Data items
╭──

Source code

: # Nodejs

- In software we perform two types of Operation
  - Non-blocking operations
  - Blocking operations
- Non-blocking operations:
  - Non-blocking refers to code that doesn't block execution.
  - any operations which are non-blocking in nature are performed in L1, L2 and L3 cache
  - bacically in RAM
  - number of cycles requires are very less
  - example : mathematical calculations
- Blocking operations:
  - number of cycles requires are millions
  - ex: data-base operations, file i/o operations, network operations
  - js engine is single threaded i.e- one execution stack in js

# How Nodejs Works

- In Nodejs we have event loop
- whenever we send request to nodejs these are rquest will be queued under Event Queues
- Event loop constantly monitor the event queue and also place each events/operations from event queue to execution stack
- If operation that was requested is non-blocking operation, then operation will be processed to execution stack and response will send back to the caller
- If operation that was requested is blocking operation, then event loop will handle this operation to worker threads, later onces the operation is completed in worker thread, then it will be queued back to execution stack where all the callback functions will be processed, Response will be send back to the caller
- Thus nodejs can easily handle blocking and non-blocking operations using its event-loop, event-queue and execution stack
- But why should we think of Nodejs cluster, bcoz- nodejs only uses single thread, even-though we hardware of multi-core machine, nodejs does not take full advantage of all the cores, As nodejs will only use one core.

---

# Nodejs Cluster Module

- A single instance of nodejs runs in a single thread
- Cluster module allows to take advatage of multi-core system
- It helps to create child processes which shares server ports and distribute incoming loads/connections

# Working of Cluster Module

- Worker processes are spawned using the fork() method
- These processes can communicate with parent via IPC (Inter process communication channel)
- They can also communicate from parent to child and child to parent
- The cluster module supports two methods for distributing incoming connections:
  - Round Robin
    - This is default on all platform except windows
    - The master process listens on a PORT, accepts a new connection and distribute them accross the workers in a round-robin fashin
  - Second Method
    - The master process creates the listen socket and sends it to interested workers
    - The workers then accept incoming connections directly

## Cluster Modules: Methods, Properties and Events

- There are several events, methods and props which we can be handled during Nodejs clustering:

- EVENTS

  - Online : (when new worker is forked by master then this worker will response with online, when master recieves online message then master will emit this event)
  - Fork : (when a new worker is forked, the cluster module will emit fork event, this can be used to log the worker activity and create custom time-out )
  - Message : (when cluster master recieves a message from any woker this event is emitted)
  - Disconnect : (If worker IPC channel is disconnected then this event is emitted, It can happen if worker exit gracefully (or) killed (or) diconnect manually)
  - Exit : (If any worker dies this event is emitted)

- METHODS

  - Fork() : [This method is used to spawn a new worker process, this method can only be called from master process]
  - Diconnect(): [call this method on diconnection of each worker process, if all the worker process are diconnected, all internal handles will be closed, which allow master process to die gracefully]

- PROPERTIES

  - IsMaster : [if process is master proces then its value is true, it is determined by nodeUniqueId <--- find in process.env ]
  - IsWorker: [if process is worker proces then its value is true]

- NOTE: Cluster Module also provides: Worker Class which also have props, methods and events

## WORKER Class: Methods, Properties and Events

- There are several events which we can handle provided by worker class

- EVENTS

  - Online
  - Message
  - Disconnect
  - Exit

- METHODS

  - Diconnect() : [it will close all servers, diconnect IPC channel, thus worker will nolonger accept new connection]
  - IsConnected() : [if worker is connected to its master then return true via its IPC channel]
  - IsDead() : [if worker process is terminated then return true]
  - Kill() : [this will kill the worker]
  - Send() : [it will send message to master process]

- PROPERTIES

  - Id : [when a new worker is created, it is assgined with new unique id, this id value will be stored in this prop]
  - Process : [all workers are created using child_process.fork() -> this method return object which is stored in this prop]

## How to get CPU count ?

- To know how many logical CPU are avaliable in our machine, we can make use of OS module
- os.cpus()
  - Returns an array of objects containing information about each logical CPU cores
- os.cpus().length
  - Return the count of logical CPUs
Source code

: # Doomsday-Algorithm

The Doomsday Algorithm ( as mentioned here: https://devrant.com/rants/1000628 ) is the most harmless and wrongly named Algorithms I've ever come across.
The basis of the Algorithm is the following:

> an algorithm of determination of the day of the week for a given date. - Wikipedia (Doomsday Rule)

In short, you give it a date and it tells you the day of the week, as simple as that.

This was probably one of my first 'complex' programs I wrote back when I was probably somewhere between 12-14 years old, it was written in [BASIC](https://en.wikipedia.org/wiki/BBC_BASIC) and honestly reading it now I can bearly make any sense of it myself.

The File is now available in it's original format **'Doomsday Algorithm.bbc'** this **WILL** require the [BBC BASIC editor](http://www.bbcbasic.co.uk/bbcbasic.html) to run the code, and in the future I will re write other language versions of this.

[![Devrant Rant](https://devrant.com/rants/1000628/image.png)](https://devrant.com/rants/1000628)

╰──

- WORK REQUIRED
Among the entries above, find the line with "- Exit : (If" and the line with "In short, you"; give again exactly these two lines and all lines between them.

- SOLUTION FOR THIS PROBLEM
  - Exit : (If any worker dies this event is emitted)

- METHODS

  - Fork() : [This method is used to spawn a new worker process, this method can only be called from master process]
  - Diconnect(): [call this method on diconnection of each worker process, if all the worker process are diconnected, all internal handles will be closed, which allow master process to die gracefully]

- PROPERTIES

  - IsMaster : [if process is master proces then its value is true, it is determined by nodeUniqueId <--- find in process.env ]
  - IsWorker: [if process is worker proces then its value is true]

- NOTE: Cluster Module also provides: Worker Class which also have props, methods and events

## WORKER Class: Methods, Properties and Events

- There are several events which we can handle provided by worker class

- EVENTS

  - Online
  - Message
  - Disconnect
  - Exit

- METHODS

  - Diconnect() : [it will close all servers, diconnect IPC channel, thus worker will nolonger accept new connection]
  - IsConnected() : [if worker is connected to its master then return true via its IPC channel]
  - IsDead() : [if worker process is terminated then return true]
  - Kill() : [this will kill the worker]
  - Send() : [it will send message to master process]

- PROPERTIES

  - Id : [when a new worker is created, it is assgined with new unique id, this id value will be stored in this prop]
  - Process : [all workers are created using child_process.fork() -> this method return object which is stored in this prop]

## How to get CPU count ?

- To know how many logical CPU are avaliable in our machine, we can make use of OS module
- os.cpus()
  - Returns an array of objects containing information about each logical CPU cores
- os.cpus().length
  - Return the count of logical CPUs
Source code

: # Doomsday-Algorithm

The Doomsday Algorithm ( as mentioned here: https://devrant.com/rants/1000628 ) is the most harmless and wrongly named Algorithms I've ever come across.
The basis of the Algorithm is the following:

> an algorithm of determination of the day of the week for a given date. - Wikipedia (Doomsday Rule)

In short, you give it a date and it tells you the day of the week, as simple as that.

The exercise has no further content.